Directions: In the entries below, find the lines that contain the word "json" and copy them.

(Saved entries)
****************

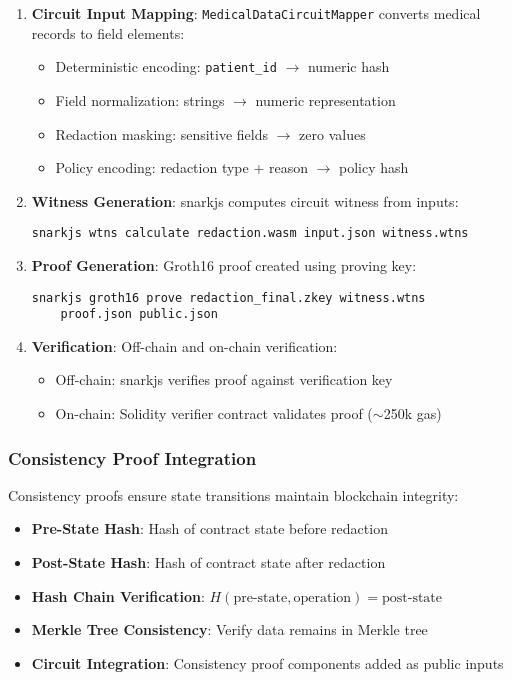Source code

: \begin{enumerate}
    \item \textbf{Circuit Input Mapping}: \texttt{MedicalDataCircuitMapper} converts medical records to field elements:
    \begin{itemize}
        \item Deterministic encoding: \texttt{patient\_id} $\rightarrow$ numeric hash
        \item Field normalization: strings $\rightarrow$ numeric representation
        \item Redaction masking: sensitive fields $\rightarrow$ zero values
        \item Policy encoding: redaction type + reason $\rightarrow$ policy hash
    \end{itemize}
    
    \item \textbf{Witness Generation}: snarkjs computes circuit witness from inputs:
    \begin{verbatim}
snarkjs wtns calculate redaction.wasm input.json witness.wtns
    \end{verbatim}
    
    \item \textbf{Proof Generation}: Groth16 proof created using proving key:
    \begin{verbatim}
snarkjs groth16 prove redaction_final.zkey witness.wtns 
    proof.json public.json
    \end{verbatim}
    
    \item \textbf{Verification}: Off-chain and on-chain verification:
    \begin{itemize}
        \item Off-chain: snarkjs verifies proof against verification key
        \item On-chain: Solidity verifier contract validates proof ($\sim$250k gas)
    \end{itemize}
\end{enumerate}

\subsubsection{Consistency Proof Integration}

Consistency proofs ensure state transitions maintain blockchain integrity:

\begin{itemize}
    \item \textbf{Pre-State Hash}: Hash of contract state before redaction
    \item \textbf{Post-State Hash}: Hash of contract state after redaction
    \item \textbf{Hash Chain Verification}: $H(\text{pre-state}, \text{operation}) = \text{post-state}$
    \item \textbf{Merkle Tree Consistency}: Verify data remains in Merkle tree
    \item \textbf{Circuit Integration}: Consistency proof components added as public inputs
\end{itemize}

****************

Response box:
snarkjs wtns calculate redaction.wasm input.json witness.wtns
    proof.json public.json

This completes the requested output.